Журналистское расследование - стр. 57
Азеф был гордостью и любимцем партии социалистов-революционеров. Очевидно, он обладал некой харизмой, коль эсеры доверяли ему так слепо. Об Азефе написано множество статей и книг, но разгадать загадку этого человека не удалось никому. Игрок по натуре и провокатор по призванию, Азеф любил совершать поступки на грани фола. Часть террористических актов этот «блистательный бомбист» разрабатывал для революционеров, а о другой заблаговременно извещал полицию, где получал жалованье за свои услуги. Обладая недюжинным умом и прекрасной интуицией, он умудрялся водить за нос и партию эсеров, и департамент полиции. Наверное, так продолжалось бы еще долго, если бы не Бурцев. Владимир Львович был далеко не первый, кто подозревал Азефа в провокаторстве, но только ему удалось подтвердить эту смутную догадку.

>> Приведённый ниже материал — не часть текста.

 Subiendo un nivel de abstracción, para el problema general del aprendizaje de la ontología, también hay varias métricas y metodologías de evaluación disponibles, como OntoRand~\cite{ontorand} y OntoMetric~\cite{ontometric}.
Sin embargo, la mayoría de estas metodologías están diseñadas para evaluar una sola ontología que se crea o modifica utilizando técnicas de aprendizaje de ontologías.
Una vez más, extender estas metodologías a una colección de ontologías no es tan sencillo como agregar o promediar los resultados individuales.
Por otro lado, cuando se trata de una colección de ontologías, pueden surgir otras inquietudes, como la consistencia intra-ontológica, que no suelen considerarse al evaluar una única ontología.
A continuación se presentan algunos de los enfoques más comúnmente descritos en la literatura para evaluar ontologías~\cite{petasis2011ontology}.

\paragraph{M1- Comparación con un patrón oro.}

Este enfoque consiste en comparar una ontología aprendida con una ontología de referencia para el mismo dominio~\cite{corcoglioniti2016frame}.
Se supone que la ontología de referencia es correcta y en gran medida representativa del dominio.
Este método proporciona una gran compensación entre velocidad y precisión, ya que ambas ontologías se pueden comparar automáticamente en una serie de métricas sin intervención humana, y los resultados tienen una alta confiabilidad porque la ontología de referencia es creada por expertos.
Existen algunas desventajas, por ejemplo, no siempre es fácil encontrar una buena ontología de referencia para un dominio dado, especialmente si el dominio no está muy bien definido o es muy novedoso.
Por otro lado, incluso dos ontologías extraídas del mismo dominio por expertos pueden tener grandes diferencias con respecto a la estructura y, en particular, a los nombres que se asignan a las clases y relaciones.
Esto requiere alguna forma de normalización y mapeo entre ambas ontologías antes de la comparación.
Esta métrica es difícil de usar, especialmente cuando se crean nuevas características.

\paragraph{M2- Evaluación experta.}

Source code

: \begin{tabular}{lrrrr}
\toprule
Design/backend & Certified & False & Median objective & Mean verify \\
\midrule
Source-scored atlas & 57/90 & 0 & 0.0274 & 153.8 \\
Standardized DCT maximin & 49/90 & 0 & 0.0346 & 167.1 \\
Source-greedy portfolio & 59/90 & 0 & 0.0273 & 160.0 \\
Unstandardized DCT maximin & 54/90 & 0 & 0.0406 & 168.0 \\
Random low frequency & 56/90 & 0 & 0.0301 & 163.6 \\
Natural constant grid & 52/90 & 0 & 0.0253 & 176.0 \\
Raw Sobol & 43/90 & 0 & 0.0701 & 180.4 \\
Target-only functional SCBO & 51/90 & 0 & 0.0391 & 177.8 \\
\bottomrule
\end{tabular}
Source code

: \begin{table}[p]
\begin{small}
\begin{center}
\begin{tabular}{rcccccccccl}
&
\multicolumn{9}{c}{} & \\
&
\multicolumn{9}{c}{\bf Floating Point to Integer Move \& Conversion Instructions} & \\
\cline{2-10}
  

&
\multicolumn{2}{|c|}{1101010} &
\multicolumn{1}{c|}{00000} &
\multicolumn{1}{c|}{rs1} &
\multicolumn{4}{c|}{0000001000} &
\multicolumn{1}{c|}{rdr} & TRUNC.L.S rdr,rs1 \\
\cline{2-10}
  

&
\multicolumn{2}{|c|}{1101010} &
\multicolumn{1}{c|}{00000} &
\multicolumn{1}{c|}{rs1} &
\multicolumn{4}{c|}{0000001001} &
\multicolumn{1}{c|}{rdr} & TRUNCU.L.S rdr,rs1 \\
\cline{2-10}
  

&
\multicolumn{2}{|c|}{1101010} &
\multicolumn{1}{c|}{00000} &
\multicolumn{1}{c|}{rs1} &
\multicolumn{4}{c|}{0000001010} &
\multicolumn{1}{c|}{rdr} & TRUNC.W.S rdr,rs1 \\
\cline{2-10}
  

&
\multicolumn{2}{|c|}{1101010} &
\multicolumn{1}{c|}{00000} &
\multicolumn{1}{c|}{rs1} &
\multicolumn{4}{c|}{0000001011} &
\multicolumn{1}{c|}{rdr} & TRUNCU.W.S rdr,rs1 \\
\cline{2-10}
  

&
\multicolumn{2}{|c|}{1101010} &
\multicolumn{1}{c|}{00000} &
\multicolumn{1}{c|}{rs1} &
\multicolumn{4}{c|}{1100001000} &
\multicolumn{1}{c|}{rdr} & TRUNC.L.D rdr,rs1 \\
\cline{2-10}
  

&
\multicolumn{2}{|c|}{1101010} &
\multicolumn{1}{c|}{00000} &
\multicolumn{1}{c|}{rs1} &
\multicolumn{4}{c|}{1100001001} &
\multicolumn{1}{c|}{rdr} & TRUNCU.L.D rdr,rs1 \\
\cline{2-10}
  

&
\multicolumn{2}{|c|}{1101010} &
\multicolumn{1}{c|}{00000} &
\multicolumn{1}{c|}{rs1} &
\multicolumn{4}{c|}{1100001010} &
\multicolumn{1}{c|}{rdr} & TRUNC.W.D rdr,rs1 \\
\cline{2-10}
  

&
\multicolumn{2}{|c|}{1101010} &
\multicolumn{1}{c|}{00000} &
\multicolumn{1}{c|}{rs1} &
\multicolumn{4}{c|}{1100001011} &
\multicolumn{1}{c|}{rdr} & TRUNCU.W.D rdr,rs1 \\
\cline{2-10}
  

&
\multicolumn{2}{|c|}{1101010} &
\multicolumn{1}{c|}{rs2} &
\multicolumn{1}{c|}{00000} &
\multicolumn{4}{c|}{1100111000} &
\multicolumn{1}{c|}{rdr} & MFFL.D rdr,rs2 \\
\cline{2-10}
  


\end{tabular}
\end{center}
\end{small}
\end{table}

Для того чтобы раздобыть последнее звено в цепи доказательств и убедить в своей правоте эсеров, Бурцев решается на отчаянный шаг. Узнав, что в сентябре 1908 года бывший директор департамента полиции А. П. Лопухин[74], возвращаясь с курорта, едет в Петербург через Кельн, он садится в тот же вагон. Разговор с Лопухиным стал тем генеральным интервью, которое поставило точку в расследовании Бурцева. Этот разговор между Берлином и Кельном продолжался шесть часов. В течение этого времени Владимир Львович рассказывал Лопухину все, что ему известно о Раскине. «Я, – говорил он, – приведу все доказательства его двойной роли. Я назову его охранные клички, его клички в революционной среде и назову его настоящую фамилию. Я долго и упорно работал над его разоблачением и могу с уверенностью сказать: я с ним уже покончил. Он окончательно разоблачен мною! Мне остается только сломить упорство его товарищей»[75].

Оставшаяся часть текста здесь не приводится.